• RECORDS TO PROCESS
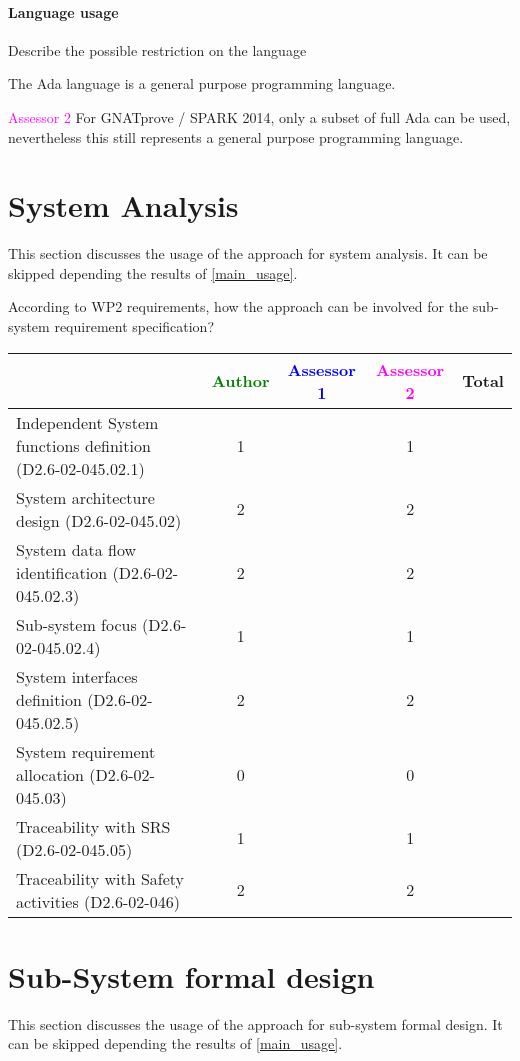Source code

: \paragraph{Language usage} Describe the possible restriction on the language

The Ada language is a general purpose programming language.

\textcolor{magenta}{Assessor 2} For GNATprove / SPARK 2014, only a subset of
full Ada can be used, nevertheless this still represents a general purpose
programming language.

\section{System Analysis}
This section discusses the usage of the approach for system analysis.
It can be skipped depending the results of \ref{main_usage}.

According to WP2 requirements, how the approach can be involved for
the sub-system requirement specification?

\begin{tabular}{|l | c | c | c | c|}
\hline
& \textcolor{green}{Author} & \textcolor{blue}{Assessor 1} & \textcolor{magenta}{Assessor 2} & Total \\
\hline
Independent System functions definition (D2.6-02-045.02.1)  & 1 & & 1 &  \\
\hline
System architecture design (D2.6-02-045.02) & 2 & & 2 &  \\
\hline
System data flow identification (D2.6-02-045.02.3)  & 2 & & 2 &  \\
\hline
Sub-system focus (D2.6-02-045.02.4)  & 1 & & 1 &  \\
\hline
System interfaces definition (D2.6-02-045.02.5)  & 2 & & 2 &  \\
\hline
System requirement allocation (D2.6-02-045.03)  & 0 & & 0 &  \\
\hline
Traceability with SRS (D2.6-02-045.05)  & 1 & & 1 &  \\
\hline
Traceability with Safety activities (D2.6-02-046)  & 2 & & 2 &  \\
\hline
\end{tabular}



\section{Sub-System formal design}
This section discusses the usage of the approach for sub-system formal design.
It can be skipped depending the results of \ref{main_usage}.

• EXERCISE DESCRIPTION
Write out every line from the data above that includes "design".

• TASK ANSWER
System architecture design (D2.6-02-045.02) & 2 & & 2 &  \\
\section{Sub-System formal design}
This section discusses the usage of the approach for sub-system formal design.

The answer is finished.